What you return should match the data word for word, minus the images.

Pictures paired with source code
BEGIN

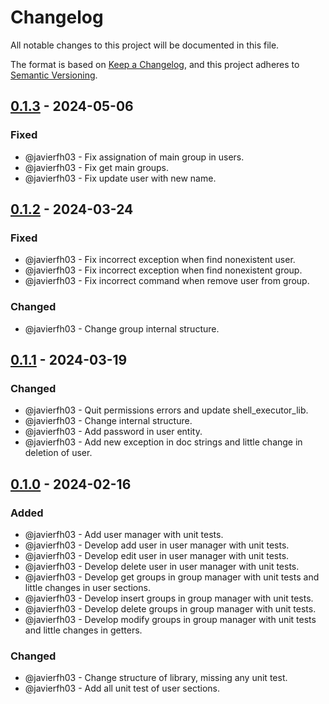 # Changelog
All notable changes to this project will be documented in this file.

The format is based on [Keep a Changelog](https://keepachangelog.com/en/1.0.0/), and this project adheres to [Semantic Versioning](https://semver.org/spec/v2.0.0.html).

## [0.1.3] - 2024-05-06
### Fixed
- @javierfh03 - Fix assignation of main group in users.
- @javierfh03 - Fix get main groups.
- @javierfh03 - Fix update user with new name.

## [0.1.2] - 2024-03-24
### Fixed
- @javierfh03 - Fix incorrect exception when find nonexistent user.
- @javierfh03 - Fix incorrect exception when find nonexistent group.
- @javierfh03 - Fix incorrect command when remove user from group.
### Changed
- @javierfh03 - Change group internal structure.

## [0.1.1] - 2024-03-19
### Changed
- @javierfh03 - Quit permissions errors and update shell_executor_lib.
- @javierfh03 - Change internal structure.
- @javierfh03 - Add password in user entity.
- @javierfh03 - Add new exception in doc strings and little change in deletion of user.


## [0.1.0] - 2024-02-16
### Added
- @javierfh03 - Add user manager with unit tests.
- @javierfh03 - Develop add user in user manager with unit tests.
- @javierfh03 - Develop edit user in user manager with unit tests.
- @javierfh03 - Develop delete user in user manager with unit tests.
- @javierfh03 - Develop get groups in group manager with unit tests and little changes in user sections.
- @javierfh03 - Develop insert groups in group manager with unit tests.
- @javierfh03 - Develop delete groups in group manager with unit tests.
- @javierfh03 - Develop modify groups in group manager with unit tests and little changes in getters.

### Changed
- @javierfh03 - Change structure of library, missing any unit test.
- @javierfh03 - Add all unit test of user sections.

[0.1.3]: https://github.com/Lagatrix/groups_users_lib.git
[0.1.2]: https://github.com/Lagatrix/groups_users_lib.git/releases/tag/0.1.2
[0.1.1]: https://github.com/Lagatrix/groups_users_lib.git/releases/tag/0.1.1
[0.1.0]: https://github.com/Lagatrix/groups_users_lib.git/releases/tag/0.1.0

END

▶ _EXERCISE SOLUTION_
 # Changelog
All notable changes to this project will be documented in this file.

The format is based on [Keep a Changelog](https://keepachangelog.com/en/1.0.0/), and this project adheres to [Semantic Versioning](https://semver.org/spec/v2.0.0.html).

## [0.1.3] - 2024-05-06
### Fixed
- @javierfh03 - Fix assignation of main group in users.
- @javierfh03 - Fix get main groups.
- @javierfh03 - Fix update user with new name.

## [0.1.2] - 2024-03-24
### Fixed
- @javierfh03 - Fix incorrect exception when find nonexistent user.
- @javierfh03 - Fix incorrect exception when find nonexistent group.
- @javierfh03 - Fix incorrect command when remove user from group.
### Changed
- @javierfh03 - Change group internal structure.

## [0.1.1] - 2024-03-19
### Changed
- @javierfh03 - Quit permissions errors and update shell_executor_lib.
- @javierfh03 - Change internal structure.
- @javierfh03 - Add password in user entity.
- @javierfh03 - Add new exception in doc strings and little change in deletion of user.


## [0.1.0] - 2024-02-16
### Added
- @javierfh03 - Add user manager with unit tests.
- @javierfh03 - Develop add user in user manager with unit tests.
- @javierfh03 - Develop edit user in user manager with unit tests.
- @javierfh03 - Develop delete user in user manager with unit tests.
- @javierfh03 - Develop get groups in group manager with unit tests and little changes in user sections.
- @javierfh03 - Develop insert groups in group manager with unit tests.
- @javierfh03 - Develop delete groups in group manager with unit tests.
- @javierfh03 - Develop modify groups in group manager with unit tests and little changes in getters.

### Changed
- @javierfh03 - Change structure of library, missing any unit test.
- @javierfh03 - Add all unit test of user sections.

[0.1.3]: https://github.com/Lagatrix/groups_users_lib.git
[0.1.2]: https://github.com/Lagatrix/groups_users_lib.git/releases/tag/0.1.2
[0.1.1]: https://github.com/Lagatrix/groups_users_lib.git/releases/tag/0.1.1
[0.1.0]: https://github.com/Lagatrix/groups_users_lib.git/releases/tag/0.1.0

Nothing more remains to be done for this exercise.